O vínculo com a área da saúde tornou Rafael uma voz importante no debate sobre o retorno do Campeonato Carioca e a implementação do protocolo 'Jogo Seguro', elaborado pela Ferj ao lado dos clubes do Rio. Questionado, o árbitro lembra que "não existe protocolo 100% eficaz", mas garante ter se sentido seguro quando voltou a apitar após a paralisação.
— Ter voltado ou não neste momento, deixo a cargo das autoridades competentes. São elas que estudam essa parte. Eles que montaram protocolos para esse retorno. O que posso dizer é que me senti seguro na partida entre Portuguesa x Botafogo. Dificilmente vamos encontrar algo 100% eficaz. Nem no hospital é 100% eficaz. Mas posso dizer pelo que eu senti. Nós realizamos testes, tivemos torneira de alcool-gel, acionamento por pedal, máscaras... — confirma Rafael.
Em meio à guerra contra um "inimigo invisível", como ele se refere à Covid-19, Rafael perdeu pessoas importantes nas duas áreas em que atua. Na arbitragem, viu um amigo que apitava na Liga Niteroiense, competição de futebol amador, falecer por complicações da doença. A mesna situação atingiu outra amiga, que trabalhava como profissional da área de enfermagem.
— Não se compara um erro meu em um hospital, que vale uma vida, com o futebol. Mas você pode ter certeza que o comprometimento e a tensão é a mesma. No hospital eu trabalho com uma equipe multidisciplinar. Quando você está fazendo a ressuscitação do paciente, você conta com uma equipe. No futebol também. Trabalho com um quarto arbitro e dois assistentes, eu dependo deles e eles de mim. Sem comparar vidas com futebol, um depende do outro — completa.
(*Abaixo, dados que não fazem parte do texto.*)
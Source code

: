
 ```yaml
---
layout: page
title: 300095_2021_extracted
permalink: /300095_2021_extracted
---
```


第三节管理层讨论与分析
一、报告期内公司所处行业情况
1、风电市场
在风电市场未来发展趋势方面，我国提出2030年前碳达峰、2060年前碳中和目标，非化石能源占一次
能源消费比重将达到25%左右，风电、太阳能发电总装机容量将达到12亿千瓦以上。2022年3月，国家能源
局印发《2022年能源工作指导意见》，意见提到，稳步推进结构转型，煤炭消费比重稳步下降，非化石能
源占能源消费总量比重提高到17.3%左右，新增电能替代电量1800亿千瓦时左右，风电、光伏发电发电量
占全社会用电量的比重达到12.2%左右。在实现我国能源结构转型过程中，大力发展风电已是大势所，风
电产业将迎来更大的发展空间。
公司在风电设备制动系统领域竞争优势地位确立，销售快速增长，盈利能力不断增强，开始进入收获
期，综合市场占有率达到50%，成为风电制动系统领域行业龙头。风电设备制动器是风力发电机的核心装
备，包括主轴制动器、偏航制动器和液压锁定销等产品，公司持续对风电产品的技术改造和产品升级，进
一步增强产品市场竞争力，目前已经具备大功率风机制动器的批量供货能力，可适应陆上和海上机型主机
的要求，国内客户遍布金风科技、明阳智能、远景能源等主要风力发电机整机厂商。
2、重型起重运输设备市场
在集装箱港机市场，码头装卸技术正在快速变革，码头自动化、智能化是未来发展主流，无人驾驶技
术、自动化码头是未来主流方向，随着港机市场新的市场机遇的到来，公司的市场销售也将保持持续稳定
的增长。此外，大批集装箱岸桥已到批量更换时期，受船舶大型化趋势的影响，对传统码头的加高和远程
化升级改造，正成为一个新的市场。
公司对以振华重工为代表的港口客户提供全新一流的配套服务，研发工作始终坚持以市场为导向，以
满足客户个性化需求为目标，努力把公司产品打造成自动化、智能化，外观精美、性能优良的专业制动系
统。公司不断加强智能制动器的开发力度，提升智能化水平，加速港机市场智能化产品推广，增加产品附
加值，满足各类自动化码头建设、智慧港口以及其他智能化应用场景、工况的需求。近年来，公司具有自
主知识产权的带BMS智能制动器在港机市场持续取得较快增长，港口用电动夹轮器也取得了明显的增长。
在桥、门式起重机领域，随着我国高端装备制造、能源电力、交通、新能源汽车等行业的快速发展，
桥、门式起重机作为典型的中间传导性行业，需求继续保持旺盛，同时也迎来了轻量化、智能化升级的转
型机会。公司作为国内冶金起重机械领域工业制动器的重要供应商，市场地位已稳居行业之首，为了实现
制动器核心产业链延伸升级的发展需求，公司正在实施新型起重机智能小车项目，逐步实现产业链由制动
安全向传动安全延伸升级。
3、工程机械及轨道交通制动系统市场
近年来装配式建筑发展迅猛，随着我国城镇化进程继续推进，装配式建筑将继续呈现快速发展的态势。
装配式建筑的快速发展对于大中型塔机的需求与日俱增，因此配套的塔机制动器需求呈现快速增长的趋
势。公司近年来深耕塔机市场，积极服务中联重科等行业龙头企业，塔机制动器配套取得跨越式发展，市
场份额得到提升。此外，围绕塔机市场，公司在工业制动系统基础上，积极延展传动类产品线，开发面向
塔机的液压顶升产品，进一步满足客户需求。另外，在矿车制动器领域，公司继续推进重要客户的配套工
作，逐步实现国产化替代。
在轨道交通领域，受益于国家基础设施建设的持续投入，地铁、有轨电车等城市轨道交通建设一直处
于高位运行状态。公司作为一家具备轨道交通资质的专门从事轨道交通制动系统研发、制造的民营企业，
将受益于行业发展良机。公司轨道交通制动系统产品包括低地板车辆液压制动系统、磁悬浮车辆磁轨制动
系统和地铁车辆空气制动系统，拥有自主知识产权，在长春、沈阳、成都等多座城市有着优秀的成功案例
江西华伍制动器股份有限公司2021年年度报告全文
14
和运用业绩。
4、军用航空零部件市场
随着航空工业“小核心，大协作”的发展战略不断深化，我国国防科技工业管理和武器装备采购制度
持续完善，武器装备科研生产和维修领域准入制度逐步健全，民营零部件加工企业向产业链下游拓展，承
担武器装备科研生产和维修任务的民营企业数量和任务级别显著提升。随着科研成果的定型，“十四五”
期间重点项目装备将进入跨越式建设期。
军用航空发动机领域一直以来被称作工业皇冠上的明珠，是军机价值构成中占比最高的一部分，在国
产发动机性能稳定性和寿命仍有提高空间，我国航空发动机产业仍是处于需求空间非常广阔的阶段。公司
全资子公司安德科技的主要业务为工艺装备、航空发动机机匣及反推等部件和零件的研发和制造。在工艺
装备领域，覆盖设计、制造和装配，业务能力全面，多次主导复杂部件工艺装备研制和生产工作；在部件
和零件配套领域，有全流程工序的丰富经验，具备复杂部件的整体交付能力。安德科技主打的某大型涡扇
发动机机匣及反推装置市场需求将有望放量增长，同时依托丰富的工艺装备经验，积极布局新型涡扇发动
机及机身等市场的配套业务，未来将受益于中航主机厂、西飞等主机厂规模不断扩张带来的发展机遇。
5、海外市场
Rafael não é o único a atuar também na área da saúde. Em Minas Gerias, outro árbitro fez o mesmo. O mineiro Igor Junio Benevenutto decidiu ajudar na luta contra o coronavírus. Em meio à paralisação, o árbitro passou a dar plantão na Unidade de Pronto Atendimento (UPA) da cidade de Sete Lagoas (MG). Benevenutto concluiu a faculdade de enfermagem em 2012.